Merci de prendre notre défense, mais pas de cette façon !

Par un manifeste, paru dans Le Parisien Libéré, 300 personnalités prétendent lutter contre l’antisémitisme.
En contradiction flagrante avec les conclusions des travaux commandés par la Commission nationale consultative des droits de l’homme, les signataires utilisent les mots manifestement outranciers de « terreur » et d’« épuration ethnique ». Ils tendent à faire de l’islam radical la cause principale de l’antisémitisme, ce qui est ignorer non seulement l’antisémitisme traditionnel, mais, au-delà de causes religieuses ou idéologiques, la désespérance provoquée par les discriminations de toute nature qui frappent les jeunes de banlieue comme l’attestent les travaux du Défenseur des droits.

Quant à la dénonciation d’un supposé antisémitisme de la gauche radicale, on cherche en vain dans ses principales composantes, qu’elles soient communiste, insoumise ou écologiste, le moindre fait concret permettant d’étayer une pareille accusation infâme.
L’assimilation entre antisionisme et antisémitisme, ne distinguant même pas la légitime critique de la politique du gouvernement israélien, relève de la même infamie outrancièrement simplificatrice.

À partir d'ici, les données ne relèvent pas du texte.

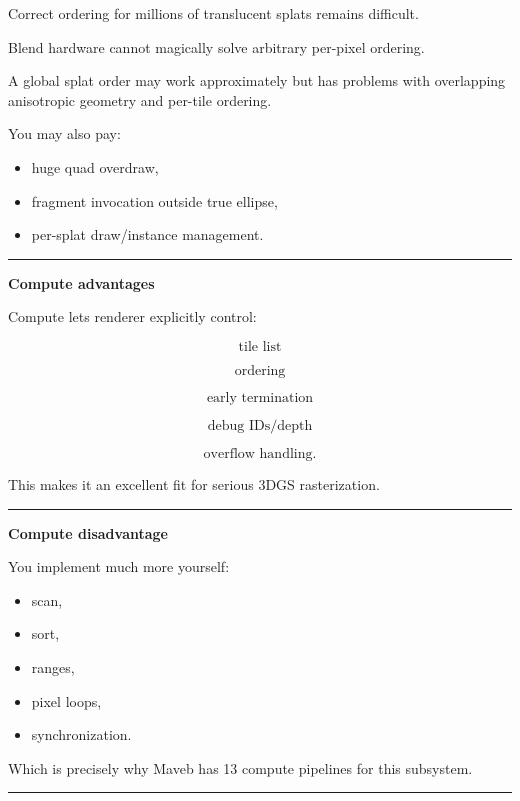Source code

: Correct ordering for millions of translucent splats remains difficult.

Blend hardware cannot magically solve arbitrary per-pixel ordering.

A global splat order may work approximately but has problems with overlapping anisotropic geometry and per-tile ordering.

You may also pay:

\begin{itemize}
\tightlist
\item
  huge quad overdraw,
\item
  fragment invocation outside true ellipse,
\item
  per-splat draw/instance management.
\end{itemize}

\begin{center}\rule{0.5\linewidth}{0.5pt}\end{center}

\textbf{Compute advantages}

Compute lets renderer explicitly control:

\[
\text{tile list}
\]

\[
\text{ordering}
\]

\[
\text{early termination}
\]

\[
\text{debug IDs/depth}
\]

\[
\text{overflow handling}.
\]

This makes it an excellent fit for serious 3DGS rasterization.

\begin{center}\rule{0.5\linewidth}{0.5pt}\end{center}

\textbf{Compute disadvantage}

You implement much more yourself:

\begin{itemize}
\tightlist
\item
  scan,
\item
  sort,
\item
  ranges,
\item
  pixel loops,
\item
  synchronization.
\end{itemize}

Which is precisely why Maveb has 13 compute pipelines for this subsystem.

\begin{center}\rule{0.5\linewidth}{0.5pt}\end{center}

Opérant un parallèle fallacieux avec la modification d’une prière catholique abrogeant la mention du « juif perfide », ces signataires n’hésitent pas à demander, de façon totalement absurde, non pas la modification d’une prière, mais la suppression de textes du Coran, alors même qu’en l’absence d’autorité hiérarchique propre à l’islam, une pareille demande est dénuée de sens.
Le conflit israélo-palestinien est le grand absent de ce texte alors que l’instauration d’une paix juste au Proche-Orient contribuerait grandement à éradiquer l’antisémitisme.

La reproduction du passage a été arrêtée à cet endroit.